Booth Id:
MATH028
Category:
Year:
2016
Finalist Names:
Flores Rivera, Alejandra
Abstract:
In this mathematical investigation, the characteristics and behavior of the torus was studied when differentiation and integration are applied. The purpose was to achieve a better understanding of the torus, commonly considered the “perfect shape” in nature. Found in many models, the torus is the product of a multiplication of circles; it is the product of the rotation of a circumference (r) around a fixed coplanar point (R). The hypothesis established that it is possible to apply integration and differentiation to the parametric equation that describes the surface of a torus, and the resulting equation for it would graphically manifest like a tangent plane, with the integral being the inverse of it. The derivate and integral of the parametric equation describing a toroid surface was found by establishing the angle of polar rotation (φ), the minor radius (r) and the mayor radius (R) were maintained constant, thus solving for the angle of toroid rotation (ϕ).
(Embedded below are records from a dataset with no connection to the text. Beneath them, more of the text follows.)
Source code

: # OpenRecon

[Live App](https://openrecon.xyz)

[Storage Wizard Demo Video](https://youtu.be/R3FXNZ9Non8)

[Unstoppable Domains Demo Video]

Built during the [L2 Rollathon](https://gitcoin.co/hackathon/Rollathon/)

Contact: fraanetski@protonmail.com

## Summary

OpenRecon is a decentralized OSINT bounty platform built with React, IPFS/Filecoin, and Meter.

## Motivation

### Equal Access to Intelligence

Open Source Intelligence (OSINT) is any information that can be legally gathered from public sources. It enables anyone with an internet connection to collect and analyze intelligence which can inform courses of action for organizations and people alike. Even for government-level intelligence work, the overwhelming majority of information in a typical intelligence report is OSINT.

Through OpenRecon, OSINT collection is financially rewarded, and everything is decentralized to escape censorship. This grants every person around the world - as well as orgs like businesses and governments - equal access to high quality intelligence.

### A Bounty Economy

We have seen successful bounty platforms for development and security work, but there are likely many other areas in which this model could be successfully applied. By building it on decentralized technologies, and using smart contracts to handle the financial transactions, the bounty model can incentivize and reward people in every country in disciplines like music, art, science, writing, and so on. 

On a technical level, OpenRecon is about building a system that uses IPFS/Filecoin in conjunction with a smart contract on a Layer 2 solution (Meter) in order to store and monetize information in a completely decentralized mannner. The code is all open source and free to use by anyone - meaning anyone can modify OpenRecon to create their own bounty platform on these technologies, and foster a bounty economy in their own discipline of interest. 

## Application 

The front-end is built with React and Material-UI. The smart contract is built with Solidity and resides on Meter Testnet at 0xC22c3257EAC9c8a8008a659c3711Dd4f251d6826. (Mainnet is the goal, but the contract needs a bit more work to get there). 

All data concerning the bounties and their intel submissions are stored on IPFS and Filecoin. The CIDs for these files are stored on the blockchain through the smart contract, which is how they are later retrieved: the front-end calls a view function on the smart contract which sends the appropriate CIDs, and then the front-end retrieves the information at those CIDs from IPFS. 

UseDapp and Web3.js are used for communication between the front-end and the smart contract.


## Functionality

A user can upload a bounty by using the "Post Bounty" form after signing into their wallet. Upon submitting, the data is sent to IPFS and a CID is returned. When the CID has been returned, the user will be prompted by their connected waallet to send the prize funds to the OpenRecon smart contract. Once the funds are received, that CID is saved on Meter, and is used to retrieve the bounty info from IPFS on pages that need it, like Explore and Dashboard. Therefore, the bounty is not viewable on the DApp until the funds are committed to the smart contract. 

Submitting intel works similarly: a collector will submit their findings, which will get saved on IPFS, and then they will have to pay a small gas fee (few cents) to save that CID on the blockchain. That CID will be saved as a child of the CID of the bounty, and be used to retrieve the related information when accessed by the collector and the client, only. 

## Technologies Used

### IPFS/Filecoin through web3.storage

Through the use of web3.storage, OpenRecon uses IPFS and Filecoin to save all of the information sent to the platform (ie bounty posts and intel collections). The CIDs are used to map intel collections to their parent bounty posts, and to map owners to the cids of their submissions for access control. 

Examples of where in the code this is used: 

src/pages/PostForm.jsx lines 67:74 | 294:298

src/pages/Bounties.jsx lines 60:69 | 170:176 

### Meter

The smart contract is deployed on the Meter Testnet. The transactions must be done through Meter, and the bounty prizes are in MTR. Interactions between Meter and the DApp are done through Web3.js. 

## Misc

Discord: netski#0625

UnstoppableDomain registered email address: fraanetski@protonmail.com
After differentiating and integrating the torus, an online platform for graphing was used (Archimy.com) to substitute values for r and R in the resulting equations; facilitating a visual comparison of the results and their original function. The hypothesis was accepted because the resulting equations describing the derivate and integral were found, however the derivate did not describe a tangent plane as expected. A future projection would be including the second derivative, different figures described and theorized in topology, and/or variations (or topological equivalents) of the torus.